Transformation text can be any transformation logic, Python scripts, Airflow DAG code, or any other code that describes how the upstream dataset is transformed into the downstream dataset.
Providing transformation_text
will NOT create column lineage. You need to specify column_lineage
parameter to enable column-level lineage.
If you have a SQL query that describes the transformation, you can use infer_lineage_from_sql to automatically parse the query and add column level lineage.
Get Lineage
The get_lineage()
method allows you to retrieve lineage for a given entity.
Get Entity Lineage
Get Upstream Lineage for a Dataset
This will return the direct upstream entity that the dataset depends on. By default, it retrieves only the immediate upstream entities (1 hop).
# Inlined from /metadata-ingestion/examples/library/get_lineage_basic.py
from datahub.metadata.urns import DatasetUrn
from datahub.sdk.main_client import DataHubClient
client = DataHubClient.from_env()
downstream_lineage = client.lineage.get_lineage(
source_urn=DatasetUrn(platform="snowflake", name="sales_summary"),
direction="downstream",
)
print(downstream_lineage)
Get Downstream Lineage for a Dataset Across Multiple Hops
To get upstream/downstream entities that are more than one hop away, you can use the max_hops
parameter. This allows you to traverse the lineage graph up to a specified number of hops.

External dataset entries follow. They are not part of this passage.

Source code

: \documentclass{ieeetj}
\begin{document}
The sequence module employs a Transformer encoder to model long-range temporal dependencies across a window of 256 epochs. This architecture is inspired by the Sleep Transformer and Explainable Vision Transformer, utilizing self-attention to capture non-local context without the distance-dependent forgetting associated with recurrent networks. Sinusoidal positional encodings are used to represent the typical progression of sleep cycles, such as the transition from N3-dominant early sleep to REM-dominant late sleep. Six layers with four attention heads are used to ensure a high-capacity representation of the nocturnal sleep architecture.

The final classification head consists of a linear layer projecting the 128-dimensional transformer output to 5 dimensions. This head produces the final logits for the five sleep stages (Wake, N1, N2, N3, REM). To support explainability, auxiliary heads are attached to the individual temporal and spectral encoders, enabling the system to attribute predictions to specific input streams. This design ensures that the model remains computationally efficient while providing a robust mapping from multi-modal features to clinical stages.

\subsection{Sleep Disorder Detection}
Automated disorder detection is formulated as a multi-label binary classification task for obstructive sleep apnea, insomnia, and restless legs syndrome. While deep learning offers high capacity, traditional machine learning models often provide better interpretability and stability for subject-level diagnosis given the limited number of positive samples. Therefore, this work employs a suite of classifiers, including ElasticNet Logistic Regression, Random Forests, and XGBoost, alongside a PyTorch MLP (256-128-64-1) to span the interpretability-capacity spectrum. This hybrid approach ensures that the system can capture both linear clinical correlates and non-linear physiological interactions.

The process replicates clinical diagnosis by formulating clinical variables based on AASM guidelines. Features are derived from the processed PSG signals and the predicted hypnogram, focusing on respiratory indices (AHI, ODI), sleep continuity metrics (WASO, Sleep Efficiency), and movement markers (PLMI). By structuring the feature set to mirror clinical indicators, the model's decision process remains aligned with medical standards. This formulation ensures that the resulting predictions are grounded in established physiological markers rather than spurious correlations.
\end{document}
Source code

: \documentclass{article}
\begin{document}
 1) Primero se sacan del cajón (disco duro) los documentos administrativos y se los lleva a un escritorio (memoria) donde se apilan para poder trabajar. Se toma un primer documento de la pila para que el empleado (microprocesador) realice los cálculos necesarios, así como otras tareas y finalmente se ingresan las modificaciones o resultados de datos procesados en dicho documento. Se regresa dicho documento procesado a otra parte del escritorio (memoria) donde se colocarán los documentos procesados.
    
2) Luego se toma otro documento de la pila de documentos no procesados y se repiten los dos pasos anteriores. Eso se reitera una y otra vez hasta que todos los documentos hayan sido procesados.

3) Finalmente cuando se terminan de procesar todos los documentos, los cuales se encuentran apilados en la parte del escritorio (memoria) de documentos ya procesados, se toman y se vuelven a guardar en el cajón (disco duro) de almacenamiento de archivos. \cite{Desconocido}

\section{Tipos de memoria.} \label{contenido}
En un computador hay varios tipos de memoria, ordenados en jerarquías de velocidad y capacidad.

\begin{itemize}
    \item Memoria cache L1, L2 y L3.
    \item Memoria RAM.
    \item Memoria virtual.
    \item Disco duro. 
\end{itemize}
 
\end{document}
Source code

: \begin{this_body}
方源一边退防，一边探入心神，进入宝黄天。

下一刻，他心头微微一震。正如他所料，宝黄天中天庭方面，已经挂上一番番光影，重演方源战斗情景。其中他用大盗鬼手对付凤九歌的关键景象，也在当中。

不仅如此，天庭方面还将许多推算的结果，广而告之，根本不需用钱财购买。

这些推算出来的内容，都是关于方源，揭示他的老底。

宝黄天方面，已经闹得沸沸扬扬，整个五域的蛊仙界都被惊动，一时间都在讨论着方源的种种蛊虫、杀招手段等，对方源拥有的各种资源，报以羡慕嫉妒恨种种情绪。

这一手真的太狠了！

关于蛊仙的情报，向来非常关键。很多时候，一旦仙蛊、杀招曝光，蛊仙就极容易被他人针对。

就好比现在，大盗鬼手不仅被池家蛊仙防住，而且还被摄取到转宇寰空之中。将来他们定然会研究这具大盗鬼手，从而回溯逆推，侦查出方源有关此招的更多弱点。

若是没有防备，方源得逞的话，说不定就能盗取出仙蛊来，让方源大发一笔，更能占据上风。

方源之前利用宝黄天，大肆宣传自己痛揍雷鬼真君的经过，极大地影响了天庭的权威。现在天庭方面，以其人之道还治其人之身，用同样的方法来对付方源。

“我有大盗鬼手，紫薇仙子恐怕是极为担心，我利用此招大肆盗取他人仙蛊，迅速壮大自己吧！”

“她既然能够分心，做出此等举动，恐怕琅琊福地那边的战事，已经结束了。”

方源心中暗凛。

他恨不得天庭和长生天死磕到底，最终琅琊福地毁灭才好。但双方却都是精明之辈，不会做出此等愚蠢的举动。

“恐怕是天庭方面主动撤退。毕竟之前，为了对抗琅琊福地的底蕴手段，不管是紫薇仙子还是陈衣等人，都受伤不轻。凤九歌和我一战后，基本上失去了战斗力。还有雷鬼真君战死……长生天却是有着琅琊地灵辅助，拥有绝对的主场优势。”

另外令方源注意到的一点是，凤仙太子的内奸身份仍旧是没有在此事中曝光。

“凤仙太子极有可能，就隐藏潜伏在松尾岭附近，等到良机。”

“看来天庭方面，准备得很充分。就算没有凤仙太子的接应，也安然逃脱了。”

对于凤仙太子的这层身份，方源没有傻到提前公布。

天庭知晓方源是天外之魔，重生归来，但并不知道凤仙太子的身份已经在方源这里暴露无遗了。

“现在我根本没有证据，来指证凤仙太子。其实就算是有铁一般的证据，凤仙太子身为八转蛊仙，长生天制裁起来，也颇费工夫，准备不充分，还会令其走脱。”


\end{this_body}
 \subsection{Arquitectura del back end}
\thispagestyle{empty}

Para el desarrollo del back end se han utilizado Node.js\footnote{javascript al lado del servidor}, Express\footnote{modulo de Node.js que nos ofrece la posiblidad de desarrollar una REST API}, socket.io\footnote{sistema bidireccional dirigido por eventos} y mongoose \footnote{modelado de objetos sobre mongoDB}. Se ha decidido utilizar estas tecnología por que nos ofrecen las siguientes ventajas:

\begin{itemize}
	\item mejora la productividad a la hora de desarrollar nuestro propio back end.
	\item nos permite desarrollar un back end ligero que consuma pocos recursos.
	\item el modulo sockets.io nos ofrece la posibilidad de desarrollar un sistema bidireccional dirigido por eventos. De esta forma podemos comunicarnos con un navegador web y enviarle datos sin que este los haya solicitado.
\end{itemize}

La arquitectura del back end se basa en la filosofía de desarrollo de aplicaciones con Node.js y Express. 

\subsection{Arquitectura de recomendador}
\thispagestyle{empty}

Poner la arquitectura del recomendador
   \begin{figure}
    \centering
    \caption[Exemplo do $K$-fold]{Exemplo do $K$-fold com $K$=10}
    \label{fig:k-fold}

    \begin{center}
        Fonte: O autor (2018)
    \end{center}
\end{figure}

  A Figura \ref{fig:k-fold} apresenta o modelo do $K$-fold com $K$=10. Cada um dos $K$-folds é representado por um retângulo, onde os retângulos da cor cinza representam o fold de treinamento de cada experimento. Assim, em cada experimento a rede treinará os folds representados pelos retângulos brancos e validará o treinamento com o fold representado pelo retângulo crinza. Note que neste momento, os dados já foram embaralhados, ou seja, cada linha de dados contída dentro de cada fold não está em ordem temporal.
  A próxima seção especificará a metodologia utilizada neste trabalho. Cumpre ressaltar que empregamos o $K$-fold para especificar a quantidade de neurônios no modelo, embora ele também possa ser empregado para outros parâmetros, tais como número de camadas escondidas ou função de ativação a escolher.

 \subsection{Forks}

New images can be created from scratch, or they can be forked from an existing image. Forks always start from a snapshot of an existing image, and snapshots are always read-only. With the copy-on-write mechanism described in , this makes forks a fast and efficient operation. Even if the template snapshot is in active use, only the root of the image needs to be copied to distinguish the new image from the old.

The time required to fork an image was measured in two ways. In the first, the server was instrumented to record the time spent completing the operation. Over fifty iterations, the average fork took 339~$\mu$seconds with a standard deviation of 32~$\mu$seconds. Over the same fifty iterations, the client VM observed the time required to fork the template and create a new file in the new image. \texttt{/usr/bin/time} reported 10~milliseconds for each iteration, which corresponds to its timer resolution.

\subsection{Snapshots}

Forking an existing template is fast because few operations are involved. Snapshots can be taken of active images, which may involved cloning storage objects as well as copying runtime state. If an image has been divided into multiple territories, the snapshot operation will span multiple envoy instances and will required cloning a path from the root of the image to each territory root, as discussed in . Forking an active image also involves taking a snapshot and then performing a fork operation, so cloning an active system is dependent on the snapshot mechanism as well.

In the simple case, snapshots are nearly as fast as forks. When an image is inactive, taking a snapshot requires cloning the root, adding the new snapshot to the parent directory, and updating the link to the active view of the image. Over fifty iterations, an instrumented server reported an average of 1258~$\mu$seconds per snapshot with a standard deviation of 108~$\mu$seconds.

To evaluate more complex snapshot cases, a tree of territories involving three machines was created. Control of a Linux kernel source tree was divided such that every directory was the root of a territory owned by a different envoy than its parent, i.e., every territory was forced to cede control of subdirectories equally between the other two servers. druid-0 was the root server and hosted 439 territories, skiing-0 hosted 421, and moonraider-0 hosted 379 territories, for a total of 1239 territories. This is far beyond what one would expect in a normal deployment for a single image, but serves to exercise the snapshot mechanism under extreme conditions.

# Inlined from /metadata-ingestion/examples/library/get_lineage_with_hops.py
from datahub.metadata.urns import DatasetUrn
from datahub.sdk.main_client import DataHubClient
client = DataHubClient.from_env()
downstream_lineage = client.lineage.get_lineage(
source_urn=DatasetUrn(platform="snowflake", name="sales_summary"),
direction="downstream",
max_hops=2,
)
print(downstream_lineage)
if you provide max_hops
greater than 2, it will traverse the full lineage graph and limit the results by count
.
Return Type
get_lineage()
returns a list of LineageResult
objects.
results = [
LineageResult(
urn="urn:li:dataset:(urn:li:dataPlatform:snowflake,table_2,PROD)",
type="DATASET",
hops=1,
direction="downstream",
platform="snowflake",
name="table_2", # name of the entity
paths=[] # Only populated for column-level lineage
)
]
Get Column-Level Lineage
Get Downstream Lineage for a Dataset Column
You can retrieve column-level lineage by specifying the source_column
parameter. This will return lineage paths that include the specified column.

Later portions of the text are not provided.